Run through the records and, wherever a line holds the word "Step", return that line.
[[ SUPPLIED MATERIAL open ]]
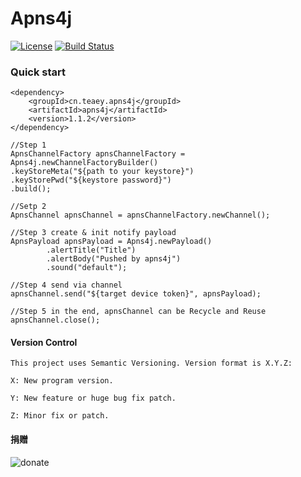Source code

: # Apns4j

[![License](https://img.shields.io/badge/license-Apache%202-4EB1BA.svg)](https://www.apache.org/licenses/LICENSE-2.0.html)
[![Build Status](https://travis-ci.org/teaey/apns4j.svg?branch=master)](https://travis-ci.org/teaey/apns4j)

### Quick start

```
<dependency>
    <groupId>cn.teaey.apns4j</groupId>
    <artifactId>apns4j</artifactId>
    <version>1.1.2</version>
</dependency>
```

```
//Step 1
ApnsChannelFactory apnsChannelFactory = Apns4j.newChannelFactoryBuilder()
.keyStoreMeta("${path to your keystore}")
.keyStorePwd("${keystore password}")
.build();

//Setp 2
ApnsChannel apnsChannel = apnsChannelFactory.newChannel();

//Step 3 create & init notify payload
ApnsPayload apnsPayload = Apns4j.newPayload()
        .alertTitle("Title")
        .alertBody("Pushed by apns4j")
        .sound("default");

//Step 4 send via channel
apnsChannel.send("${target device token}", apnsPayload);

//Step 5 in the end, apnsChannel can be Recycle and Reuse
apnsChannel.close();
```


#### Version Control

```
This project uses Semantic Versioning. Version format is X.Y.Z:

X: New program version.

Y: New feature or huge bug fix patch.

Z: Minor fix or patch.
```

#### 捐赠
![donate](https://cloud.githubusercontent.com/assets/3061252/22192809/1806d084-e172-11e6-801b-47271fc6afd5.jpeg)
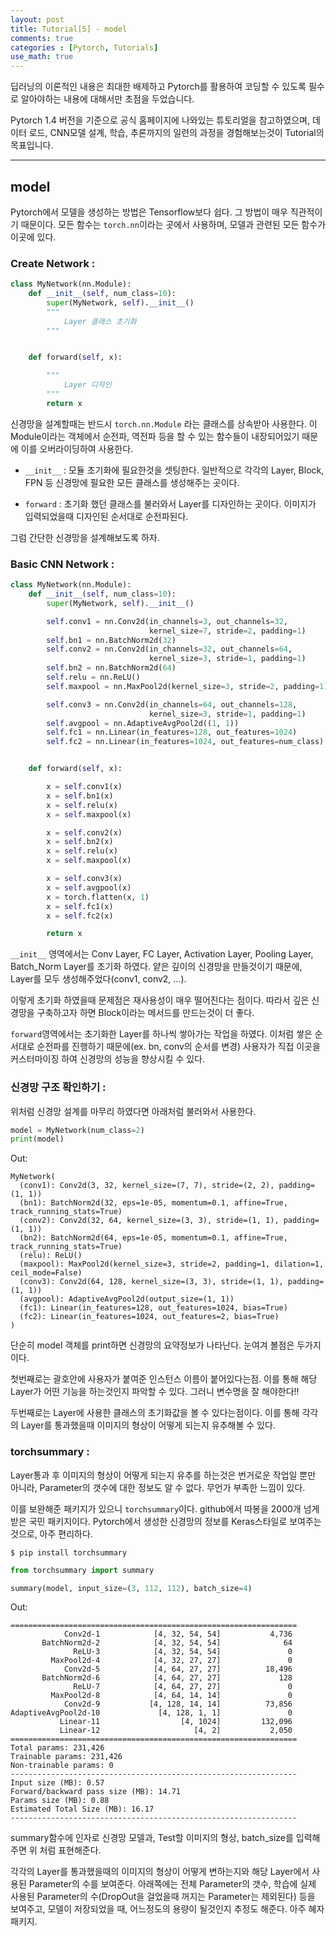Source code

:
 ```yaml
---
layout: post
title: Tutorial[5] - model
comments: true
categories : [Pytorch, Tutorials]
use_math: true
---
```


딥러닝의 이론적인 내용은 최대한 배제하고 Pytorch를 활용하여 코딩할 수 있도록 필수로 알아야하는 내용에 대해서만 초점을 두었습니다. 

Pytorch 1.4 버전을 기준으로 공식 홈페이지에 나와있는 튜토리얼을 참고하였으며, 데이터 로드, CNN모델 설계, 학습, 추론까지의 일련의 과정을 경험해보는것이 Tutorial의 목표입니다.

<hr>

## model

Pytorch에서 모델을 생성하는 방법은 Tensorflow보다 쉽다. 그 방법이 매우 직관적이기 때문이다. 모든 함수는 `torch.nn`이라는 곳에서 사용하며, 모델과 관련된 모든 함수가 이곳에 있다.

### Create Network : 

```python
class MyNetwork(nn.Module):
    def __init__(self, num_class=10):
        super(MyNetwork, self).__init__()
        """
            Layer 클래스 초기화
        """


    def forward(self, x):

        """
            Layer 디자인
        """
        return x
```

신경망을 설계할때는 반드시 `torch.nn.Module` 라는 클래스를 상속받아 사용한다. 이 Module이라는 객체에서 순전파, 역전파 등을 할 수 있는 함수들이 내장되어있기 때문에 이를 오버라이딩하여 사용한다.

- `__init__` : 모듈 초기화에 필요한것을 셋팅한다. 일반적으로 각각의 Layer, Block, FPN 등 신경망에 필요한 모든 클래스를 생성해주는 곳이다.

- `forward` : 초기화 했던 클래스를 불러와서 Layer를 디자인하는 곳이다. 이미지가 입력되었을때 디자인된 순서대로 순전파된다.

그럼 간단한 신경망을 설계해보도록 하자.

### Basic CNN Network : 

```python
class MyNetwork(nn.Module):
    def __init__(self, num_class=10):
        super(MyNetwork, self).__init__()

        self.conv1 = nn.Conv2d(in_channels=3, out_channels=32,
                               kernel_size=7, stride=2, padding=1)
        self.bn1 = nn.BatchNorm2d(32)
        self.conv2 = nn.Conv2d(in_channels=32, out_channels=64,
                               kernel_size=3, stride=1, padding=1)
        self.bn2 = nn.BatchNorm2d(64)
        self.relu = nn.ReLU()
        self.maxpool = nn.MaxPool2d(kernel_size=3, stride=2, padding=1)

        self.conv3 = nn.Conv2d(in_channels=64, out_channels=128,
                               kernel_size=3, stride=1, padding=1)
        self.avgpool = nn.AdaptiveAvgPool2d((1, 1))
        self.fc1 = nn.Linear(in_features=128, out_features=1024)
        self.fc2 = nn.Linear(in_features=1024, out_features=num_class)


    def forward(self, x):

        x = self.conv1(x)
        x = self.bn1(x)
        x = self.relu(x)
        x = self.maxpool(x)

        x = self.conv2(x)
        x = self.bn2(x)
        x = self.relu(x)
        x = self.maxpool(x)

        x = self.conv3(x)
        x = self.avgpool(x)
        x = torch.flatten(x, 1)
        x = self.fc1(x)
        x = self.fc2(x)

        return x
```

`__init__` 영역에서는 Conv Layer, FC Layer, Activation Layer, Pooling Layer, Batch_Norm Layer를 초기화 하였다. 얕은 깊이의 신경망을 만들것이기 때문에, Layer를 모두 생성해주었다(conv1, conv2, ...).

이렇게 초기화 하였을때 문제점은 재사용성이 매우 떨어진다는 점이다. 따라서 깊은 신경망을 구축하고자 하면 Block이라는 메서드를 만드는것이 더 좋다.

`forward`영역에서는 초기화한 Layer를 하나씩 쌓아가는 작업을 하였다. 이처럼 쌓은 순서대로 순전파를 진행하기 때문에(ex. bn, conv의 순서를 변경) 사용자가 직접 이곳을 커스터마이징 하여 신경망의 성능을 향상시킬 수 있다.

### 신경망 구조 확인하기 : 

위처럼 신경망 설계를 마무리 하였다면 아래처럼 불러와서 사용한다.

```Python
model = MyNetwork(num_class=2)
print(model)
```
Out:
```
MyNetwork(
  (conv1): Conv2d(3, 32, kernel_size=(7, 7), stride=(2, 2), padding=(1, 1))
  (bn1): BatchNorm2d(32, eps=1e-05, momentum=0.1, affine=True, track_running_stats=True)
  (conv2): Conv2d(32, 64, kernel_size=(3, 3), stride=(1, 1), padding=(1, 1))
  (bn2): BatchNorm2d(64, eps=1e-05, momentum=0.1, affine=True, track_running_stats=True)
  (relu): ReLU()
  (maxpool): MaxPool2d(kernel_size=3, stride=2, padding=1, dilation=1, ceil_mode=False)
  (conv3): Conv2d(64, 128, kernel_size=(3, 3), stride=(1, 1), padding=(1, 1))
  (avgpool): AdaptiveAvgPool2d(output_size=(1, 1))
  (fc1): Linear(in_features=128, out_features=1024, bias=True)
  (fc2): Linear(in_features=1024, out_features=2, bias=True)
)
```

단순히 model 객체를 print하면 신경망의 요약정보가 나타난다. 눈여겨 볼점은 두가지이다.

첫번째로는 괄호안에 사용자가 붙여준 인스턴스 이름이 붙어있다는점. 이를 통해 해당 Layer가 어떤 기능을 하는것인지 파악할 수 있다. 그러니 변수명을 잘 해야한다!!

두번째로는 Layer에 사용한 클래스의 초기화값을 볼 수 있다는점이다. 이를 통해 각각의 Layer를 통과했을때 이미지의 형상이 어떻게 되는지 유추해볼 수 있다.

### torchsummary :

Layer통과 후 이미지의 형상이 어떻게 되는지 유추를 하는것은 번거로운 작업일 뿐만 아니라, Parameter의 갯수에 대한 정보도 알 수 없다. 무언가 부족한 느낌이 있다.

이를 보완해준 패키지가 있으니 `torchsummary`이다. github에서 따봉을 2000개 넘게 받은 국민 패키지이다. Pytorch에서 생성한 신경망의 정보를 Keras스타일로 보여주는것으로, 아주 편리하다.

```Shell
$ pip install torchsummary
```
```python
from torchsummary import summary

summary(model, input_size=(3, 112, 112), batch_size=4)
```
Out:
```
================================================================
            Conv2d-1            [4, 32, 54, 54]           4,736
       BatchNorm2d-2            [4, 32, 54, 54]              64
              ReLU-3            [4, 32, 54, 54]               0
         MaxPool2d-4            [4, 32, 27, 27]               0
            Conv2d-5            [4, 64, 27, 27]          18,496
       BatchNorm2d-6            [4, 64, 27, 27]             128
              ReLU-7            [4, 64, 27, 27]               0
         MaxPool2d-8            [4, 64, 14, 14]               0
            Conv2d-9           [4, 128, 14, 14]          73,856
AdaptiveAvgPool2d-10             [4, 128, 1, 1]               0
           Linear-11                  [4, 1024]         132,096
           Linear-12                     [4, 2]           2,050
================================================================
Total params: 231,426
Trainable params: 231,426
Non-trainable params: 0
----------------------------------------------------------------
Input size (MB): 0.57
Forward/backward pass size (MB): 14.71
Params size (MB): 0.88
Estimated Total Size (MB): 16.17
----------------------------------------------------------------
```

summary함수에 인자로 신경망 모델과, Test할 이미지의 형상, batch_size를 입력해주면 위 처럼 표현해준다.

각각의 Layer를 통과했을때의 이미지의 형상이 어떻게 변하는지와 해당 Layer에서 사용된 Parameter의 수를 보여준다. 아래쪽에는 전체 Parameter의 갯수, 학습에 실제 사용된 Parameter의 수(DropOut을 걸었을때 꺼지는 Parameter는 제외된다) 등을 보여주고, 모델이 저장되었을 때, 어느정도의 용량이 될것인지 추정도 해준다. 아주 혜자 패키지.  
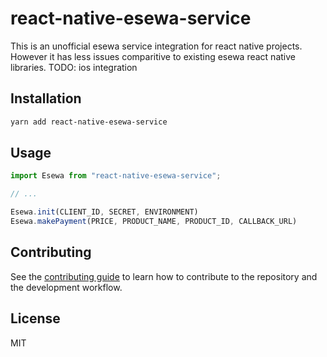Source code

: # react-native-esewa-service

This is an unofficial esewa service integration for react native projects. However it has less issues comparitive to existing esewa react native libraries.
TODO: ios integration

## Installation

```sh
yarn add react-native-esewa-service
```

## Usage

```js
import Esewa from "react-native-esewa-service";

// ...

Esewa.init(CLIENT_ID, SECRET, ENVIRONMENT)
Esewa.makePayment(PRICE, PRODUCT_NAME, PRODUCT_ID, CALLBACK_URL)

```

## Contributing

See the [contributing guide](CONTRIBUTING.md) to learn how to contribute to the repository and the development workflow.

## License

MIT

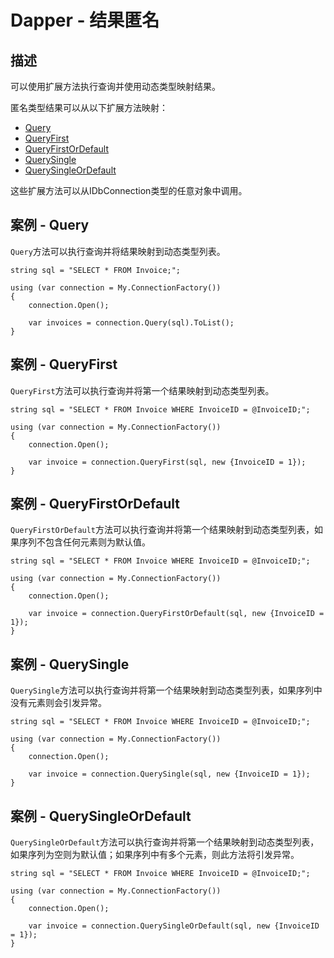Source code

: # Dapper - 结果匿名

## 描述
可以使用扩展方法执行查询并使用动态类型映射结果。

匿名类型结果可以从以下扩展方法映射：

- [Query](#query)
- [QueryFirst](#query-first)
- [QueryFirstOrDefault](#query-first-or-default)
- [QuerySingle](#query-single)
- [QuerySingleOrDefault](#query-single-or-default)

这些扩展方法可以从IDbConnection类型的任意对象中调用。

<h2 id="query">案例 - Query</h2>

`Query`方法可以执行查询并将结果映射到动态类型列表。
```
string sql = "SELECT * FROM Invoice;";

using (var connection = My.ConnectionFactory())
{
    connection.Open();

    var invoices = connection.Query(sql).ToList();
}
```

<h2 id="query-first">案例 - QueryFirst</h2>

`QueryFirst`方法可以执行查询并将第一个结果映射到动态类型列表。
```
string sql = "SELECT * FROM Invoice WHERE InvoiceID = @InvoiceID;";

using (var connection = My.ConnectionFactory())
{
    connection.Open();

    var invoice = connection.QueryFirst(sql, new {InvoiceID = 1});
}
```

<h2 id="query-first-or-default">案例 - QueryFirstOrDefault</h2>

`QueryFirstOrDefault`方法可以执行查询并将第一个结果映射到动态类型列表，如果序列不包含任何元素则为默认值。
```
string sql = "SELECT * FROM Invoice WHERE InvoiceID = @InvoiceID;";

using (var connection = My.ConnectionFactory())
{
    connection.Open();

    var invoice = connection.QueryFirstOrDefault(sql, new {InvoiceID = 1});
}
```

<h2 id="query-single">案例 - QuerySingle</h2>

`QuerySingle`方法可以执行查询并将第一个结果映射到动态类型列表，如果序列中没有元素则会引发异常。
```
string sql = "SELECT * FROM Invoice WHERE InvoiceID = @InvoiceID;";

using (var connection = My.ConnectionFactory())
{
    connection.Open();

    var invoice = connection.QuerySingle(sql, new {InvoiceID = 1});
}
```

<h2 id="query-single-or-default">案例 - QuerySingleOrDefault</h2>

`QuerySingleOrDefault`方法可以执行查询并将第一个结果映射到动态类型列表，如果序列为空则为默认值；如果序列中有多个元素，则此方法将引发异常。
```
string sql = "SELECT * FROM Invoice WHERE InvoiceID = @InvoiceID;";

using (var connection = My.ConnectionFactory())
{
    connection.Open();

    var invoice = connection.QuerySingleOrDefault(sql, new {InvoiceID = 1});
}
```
[[ SUPPLIED MATERIAL closed ]]
WORKED SOLUTION:
//Step 1
//Step 3 create & init notify payload
//Step 4 send via channel
//Step 5 in the end, apnsChannel can be Recycle and Reuse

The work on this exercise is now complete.